The same goes for their mention of homophobic and ableist language. Does my cat feel the same pain when I say “curiosity killed the cat” as an autistic kid might feel if a bully called him the r-word? It’s an absolutely ludicrous comparison.
These series of tweets are PETA’s latest plight to “remove speciesism from our daily conversations” in an attempt to reframe how we think about the treatment of animals.
The idea of speciesism — the notion that humans are the superior species — has started gaining traction over the last few years. August 26 has been declared the World Day for the End of Speciesism, and according to end-of-speciesism.org, demonstrations have been held across the globe in solidarity with this movement.
I first encountered protests against speciesism three years ago, when I was on vacation wandering the streets of Prague. I was browsing my street food options when I heard chants coming from behind me. Intrigued, I found a nearby bench and sat down for some lunch and people-watching. It was a protest unlike any I had ever seen: dozens of people had come together to demand an end to speciesism.

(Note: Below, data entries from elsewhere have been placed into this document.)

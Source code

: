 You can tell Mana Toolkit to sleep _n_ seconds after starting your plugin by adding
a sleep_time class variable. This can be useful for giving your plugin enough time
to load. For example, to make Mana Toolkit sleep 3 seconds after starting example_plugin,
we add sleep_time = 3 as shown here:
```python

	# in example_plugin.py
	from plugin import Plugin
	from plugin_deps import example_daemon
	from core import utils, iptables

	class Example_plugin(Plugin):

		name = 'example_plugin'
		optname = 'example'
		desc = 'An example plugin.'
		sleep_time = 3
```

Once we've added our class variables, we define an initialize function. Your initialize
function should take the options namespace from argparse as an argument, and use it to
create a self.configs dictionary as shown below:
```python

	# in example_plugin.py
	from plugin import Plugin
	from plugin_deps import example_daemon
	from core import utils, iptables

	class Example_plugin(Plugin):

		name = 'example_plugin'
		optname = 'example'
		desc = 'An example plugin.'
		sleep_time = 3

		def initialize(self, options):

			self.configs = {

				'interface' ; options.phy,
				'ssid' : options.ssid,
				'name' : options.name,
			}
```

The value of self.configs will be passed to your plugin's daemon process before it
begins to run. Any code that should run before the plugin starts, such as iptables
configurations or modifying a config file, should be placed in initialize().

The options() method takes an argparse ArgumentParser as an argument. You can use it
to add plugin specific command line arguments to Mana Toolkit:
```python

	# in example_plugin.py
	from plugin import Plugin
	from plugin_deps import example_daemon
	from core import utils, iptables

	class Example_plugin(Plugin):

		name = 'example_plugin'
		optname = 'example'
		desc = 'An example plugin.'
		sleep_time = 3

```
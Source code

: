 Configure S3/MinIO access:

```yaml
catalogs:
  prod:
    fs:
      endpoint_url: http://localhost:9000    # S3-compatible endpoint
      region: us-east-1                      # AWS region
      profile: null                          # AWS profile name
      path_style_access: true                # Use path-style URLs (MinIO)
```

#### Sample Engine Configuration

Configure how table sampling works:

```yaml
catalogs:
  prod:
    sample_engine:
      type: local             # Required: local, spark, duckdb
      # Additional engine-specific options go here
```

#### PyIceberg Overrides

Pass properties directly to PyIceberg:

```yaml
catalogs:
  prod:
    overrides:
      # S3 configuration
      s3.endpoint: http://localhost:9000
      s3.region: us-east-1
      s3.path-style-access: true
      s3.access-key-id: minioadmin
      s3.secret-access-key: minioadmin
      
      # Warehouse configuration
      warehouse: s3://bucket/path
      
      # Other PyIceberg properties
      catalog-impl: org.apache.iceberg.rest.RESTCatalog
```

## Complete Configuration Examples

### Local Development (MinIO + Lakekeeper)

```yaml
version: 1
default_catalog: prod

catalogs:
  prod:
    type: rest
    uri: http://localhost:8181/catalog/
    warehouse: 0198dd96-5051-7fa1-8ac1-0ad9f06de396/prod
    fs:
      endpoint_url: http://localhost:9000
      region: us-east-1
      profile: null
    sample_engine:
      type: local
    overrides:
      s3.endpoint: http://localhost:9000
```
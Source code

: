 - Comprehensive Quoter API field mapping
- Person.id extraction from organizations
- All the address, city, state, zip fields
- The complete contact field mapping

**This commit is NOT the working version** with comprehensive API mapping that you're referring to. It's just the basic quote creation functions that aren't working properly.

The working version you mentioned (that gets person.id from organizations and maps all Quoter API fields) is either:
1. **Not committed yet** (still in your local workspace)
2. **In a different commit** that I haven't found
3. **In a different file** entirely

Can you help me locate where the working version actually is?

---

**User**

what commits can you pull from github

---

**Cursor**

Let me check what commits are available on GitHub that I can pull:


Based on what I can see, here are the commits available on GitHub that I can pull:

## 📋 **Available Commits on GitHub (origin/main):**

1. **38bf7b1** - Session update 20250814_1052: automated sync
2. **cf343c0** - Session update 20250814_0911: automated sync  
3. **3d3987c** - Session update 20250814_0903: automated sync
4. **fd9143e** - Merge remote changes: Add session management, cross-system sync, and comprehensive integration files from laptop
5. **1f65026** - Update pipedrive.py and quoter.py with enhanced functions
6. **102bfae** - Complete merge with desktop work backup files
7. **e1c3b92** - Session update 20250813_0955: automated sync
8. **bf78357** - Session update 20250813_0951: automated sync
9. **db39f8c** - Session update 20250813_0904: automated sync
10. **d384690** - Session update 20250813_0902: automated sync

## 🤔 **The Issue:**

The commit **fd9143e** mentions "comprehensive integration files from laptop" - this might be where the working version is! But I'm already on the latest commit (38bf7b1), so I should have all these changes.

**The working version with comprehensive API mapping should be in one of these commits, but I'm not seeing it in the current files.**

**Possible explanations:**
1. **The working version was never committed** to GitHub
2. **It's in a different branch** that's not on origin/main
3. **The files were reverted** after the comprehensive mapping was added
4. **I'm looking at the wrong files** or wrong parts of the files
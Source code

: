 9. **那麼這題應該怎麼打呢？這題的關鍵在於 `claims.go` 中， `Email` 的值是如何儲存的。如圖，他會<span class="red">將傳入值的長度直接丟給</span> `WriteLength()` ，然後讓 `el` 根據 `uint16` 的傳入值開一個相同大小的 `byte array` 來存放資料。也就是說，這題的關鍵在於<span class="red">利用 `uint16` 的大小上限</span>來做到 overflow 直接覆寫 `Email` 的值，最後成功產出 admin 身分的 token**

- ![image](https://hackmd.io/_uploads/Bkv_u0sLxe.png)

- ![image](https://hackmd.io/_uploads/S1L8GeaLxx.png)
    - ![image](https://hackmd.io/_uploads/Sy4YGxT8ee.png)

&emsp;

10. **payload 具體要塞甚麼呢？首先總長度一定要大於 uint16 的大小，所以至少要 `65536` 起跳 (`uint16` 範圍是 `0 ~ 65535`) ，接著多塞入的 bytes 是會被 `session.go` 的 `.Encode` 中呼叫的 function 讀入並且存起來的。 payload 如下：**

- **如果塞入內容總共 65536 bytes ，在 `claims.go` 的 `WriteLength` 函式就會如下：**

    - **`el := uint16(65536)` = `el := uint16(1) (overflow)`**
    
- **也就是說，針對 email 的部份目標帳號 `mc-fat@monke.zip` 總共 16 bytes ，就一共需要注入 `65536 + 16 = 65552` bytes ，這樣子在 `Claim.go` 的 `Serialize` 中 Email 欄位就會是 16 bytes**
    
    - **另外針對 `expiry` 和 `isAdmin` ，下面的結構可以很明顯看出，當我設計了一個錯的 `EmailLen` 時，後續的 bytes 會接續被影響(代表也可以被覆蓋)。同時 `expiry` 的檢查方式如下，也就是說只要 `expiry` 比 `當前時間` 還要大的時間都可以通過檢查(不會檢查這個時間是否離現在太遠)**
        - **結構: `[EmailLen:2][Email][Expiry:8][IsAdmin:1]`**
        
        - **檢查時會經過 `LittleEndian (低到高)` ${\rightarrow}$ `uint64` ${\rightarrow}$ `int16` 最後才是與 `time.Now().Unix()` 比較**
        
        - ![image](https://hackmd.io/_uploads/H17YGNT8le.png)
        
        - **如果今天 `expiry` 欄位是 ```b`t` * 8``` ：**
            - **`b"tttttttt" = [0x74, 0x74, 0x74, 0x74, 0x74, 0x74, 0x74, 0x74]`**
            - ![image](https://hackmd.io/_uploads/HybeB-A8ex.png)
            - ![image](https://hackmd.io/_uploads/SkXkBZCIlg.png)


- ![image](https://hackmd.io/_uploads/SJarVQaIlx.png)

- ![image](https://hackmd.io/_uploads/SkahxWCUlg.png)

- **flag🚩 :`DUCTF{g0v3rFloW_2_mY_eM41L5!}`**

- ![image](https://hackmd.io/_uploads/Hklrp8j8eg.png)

The idea that protesting for what you believe in is great — it’s your constitutional right to peacefully stand up for a cause close to your heart (even if your primary cause is ending speciesism, which I personally find to be very low on our priority list given the current state of the world). I am all for ending animal cruelty, though I definitely don’t believe it stems from innocuous turns of phrase, as PETA is claiming.
PETA, maybe it’s time to take the bull by the… oh, sorry, “flower by the thorns” here, and reconsider the way you approach animal advocacy. Being a supporter of animal rights is a noble cause to uphold, but let’s not act like this latest ploy is doing anything but trivializing the way language has been used to demean humans for centuries.
When you pick apart the semantics of harmless idioms and imply that they’re on the same level as phrases that come armed with malicious historical context, you begin to nullify your own argument of why language matters. So how about you refocus your priorities to include actions that would actually benefit animals? When it comes to improving the state of animal welfare, I think you’ve got some bigger fish to fry.